Chronos’s next video, Here Goes Nothing… stated in the video description that it was a “test to see if it gets detected” by the “Err***s algorithm”. The YouTuber’s video wasn’t flagged; however, if you turn on YouTube’s automatic captions, which are completely computer generated and cannot be edited, the water gets even murkier. Below were some of the bizarre captions the AI spat out:
12 seconds in – “are far from over 200 Corbin KY 40219.“
2 minutes, 17 seconds in – “Overthrow the government“
KFC Murder Chicks:
While the Youtube Caption ‘200 Corbin Kentucky’ isn’t a real address, the non-existent address is mentioned on a Bandcamp page for an electro-horror band called KFC Murder Chicks. I listened to a few of their tracks, and it’s brilliant… but unquestionably nightmare fuel. Anyway, here’s the bombshell.

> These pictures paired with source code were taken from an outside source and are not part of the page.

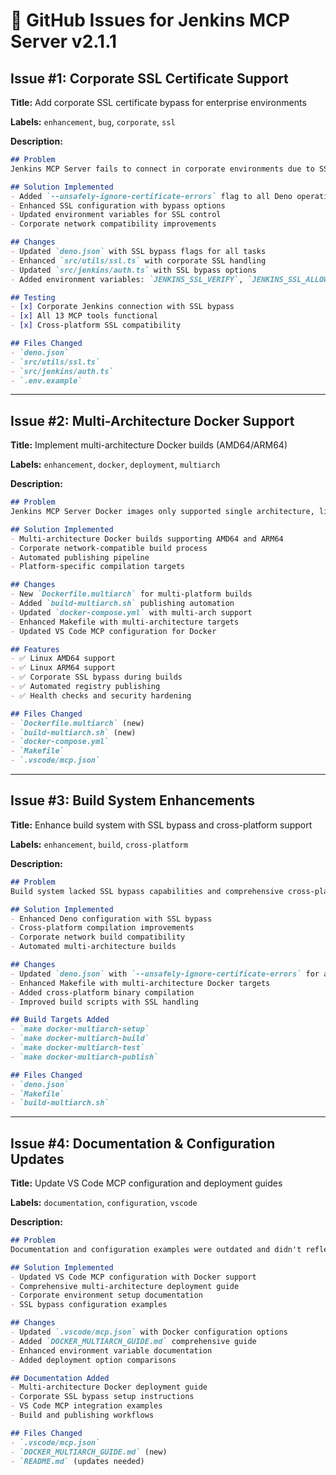# 🐛 GitHub Issues for Jenkins MCP Server v2.1.1

## Issue #1: Corporate SSL Certificate Support

**Title:** Add corporate SSL certificate bypass for enterprise environments

**Labels:** `enhancement`, `bug`, `corporate`, `ssl`

**Description:**
```markdown
## Problem
Jenkins MCP Server fails to connect in corporate environments due to SSL certificate validation issues. This affects both runtime connections to Jenkins and build-time Deno compilation.

## Solution Implemented
- Added `--unsafely-ignore-certificate-errors` flag to all Deno operations
- Enhanced SSL configuration with bypass options
- Updated environment variables for SSL control
- Corporate network compatibility improvements

## Changes
- Updated `deno.json` with SSL bypass flags for all tasks
- Enhanced `src/utils/ssl.ts` with corporate SSL handling
- Updated `src/jenkins/auth.ts` with SSL bypass options
- Added environment variables: `JENKINS_SSL_VERIFY`, `JENKINS_SSL_ALLOW_SELF_SIGNED`, `JENKINS_SSL_DEBUG`

## Testing
- [x] Corporate Jenkins connection with SSL bypass
- [x] All 13 MCP tools functional
- [x] Cross-platform SSL compatibility

## Files Changed
- `deno.json`
- `src/utils/ssl.ts`
- `src/jenkins/auth.ts`
- `.env.example`
```

---

## Issue #2: Multi-Architecture Docker Support

**Title:** Implement multi-architecture Docker builds (AMD64/ARM64)

**Labels:** `enhancement`, `docker`, `deployment`, `multiarch`

**Description:**
```markdown
## Problem
Jenkins MCP Server Docker images only supported single architecture, limiting deployment options across different platforms and cloud environments.

## Solution Implemented
- Multi-architecture Docker builds supporting AMD64 and ARM64
- Corporate network-compatible build process
- Automated publishing pipeline
- Platform-specific compilation targets

## Changes
- New `Dockerfile.multiarch` for multi-platform builds
- Added `build-multiarch.sh` publishing automation
- Updated `docker-compose.yml` with multi-arch support
- Enhanced Makefile with multi-architecture targets
- Updated VS Code MCP configuration for Docker

## Features
- ✅ Linux AMD64 support
- ✅ Linux ARM64 support  
- ✅ Corporate SSL bypass during builds
- ✅ Automated registry publishing
- ✅ Health checks and security hardening

## Files Changed
- `Dockerfile.multiarch` (new)
- `build-multiarch.sh` (new)
- `docker-compose.yml`
- `Makefile`
- `.vscode/mcp.json`
```

---

## Issue #3: Build System Enhancements

**Title:** Enhance build system with SSL bypass and cross-platform support

**Labels:** `enhancement`, `build`, `cross-platform`

**Description:**
```markdown
## Problem
Build system lacked SSL bypass capabilities and comprehensive cross-platform support, causing failures in corporate environments.

## Solution Implemented
- Enhanced Deno configuration with SSL bypass
- Cross-platform compilation improvements
- Corporate network build compatibility
- Automated multi-architecture builds

## Changes
- Updated `deno.json` with `--unsafely-ignore-certificate-errors` for all tasks
- Enhanced Makefile with multi-architecture Docker targets
- Added cross-platform binary compilation
- Improved build scripts with SSL handling

## Build Targets Added
- `make docker-multiarch-setup`
- `make docker-multiarch-build`
- `make docker-multiarch-test`
- `make docker-multiarch-publish`

## Files Changed
- `deno.json`
- `Makefile`
- `build-multiarch.sh`
```

---

## Issue #4: Documentation & Configuration Updates

**Title:** Update VS Code MCP configuration and deployment guides

**Labels:** `documentation`, `configuration`, `vscode`

**Description:**
```markdown
## Problem
Documentation and configuration examples were outdated and didn't reflect new Docker multi-architecture and SSL bypass capabilities.

## Solution Implemented
- Updated VS Code MCP configuration with Docker support
- Comprehensive multi-architecture deployment guide
- Corporate environment setup documentation
- SSL bypass configuration examples

## Changes
- Updated `.vscode/mcp.json` with Docker configuration options
- Added `DOCKER_MULTIARCH_GUIDE.md` comprehensive guide
- Enhanced environment variable documentation
- Added deployment option comparisons

## Documentation Added
- Multi-architecture Docker deployment guide
- Corporate SSL bypass setup instructions
- VS Code MCP integration examples
- Build and publishing workflows

## Files Changed
- `.vscode/mcp.json`
- `DOCKER_MULTIARCH_GUIDE.md` (new)
- `README.md` (updates needed)
```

Some avid scrutineers over at 4chan began researching the band and discovered the bands’ members were homeless girls, produced by DJ Rozwell. According to these 4chan researchers, one of KFC Murder Chick’s members also used to work in a warehouse… Sound familiar??
That’s right. The first mention of Erratas on 4chan just happened to be about a conversation with a homeless girl who worked in a warehouse AND was in a band. Once more, KFC Murder Chicks uploaded their EP Golden Age of Gross Mystery to YouTube only 4 days before the infamous 4chan post. The YouTube description even contained the term when first uploaded, but it has since been removed. Below are some YouTube comments on the upload which proved people were connecting the dots:
The ‘Tod Ellsworth’ account
There’s one last nugget worth discussing. The KFC Murder Chicks EP was uploaded by a YouTube account called Tod Ellsworth. Ellsworth also had a Twitter account (now deleted) that posted three extremely unusual tweets. The most unsettling tweet was a police sketch of an elongated-faced serial rapist in Hawaii. The photo of the rapist became synonymous with the Erratas conspiracy, essentially becoming the mysteries’ logo. The photo has also found its way into the crevasses of more cynical and sarcastic meme-subcultures.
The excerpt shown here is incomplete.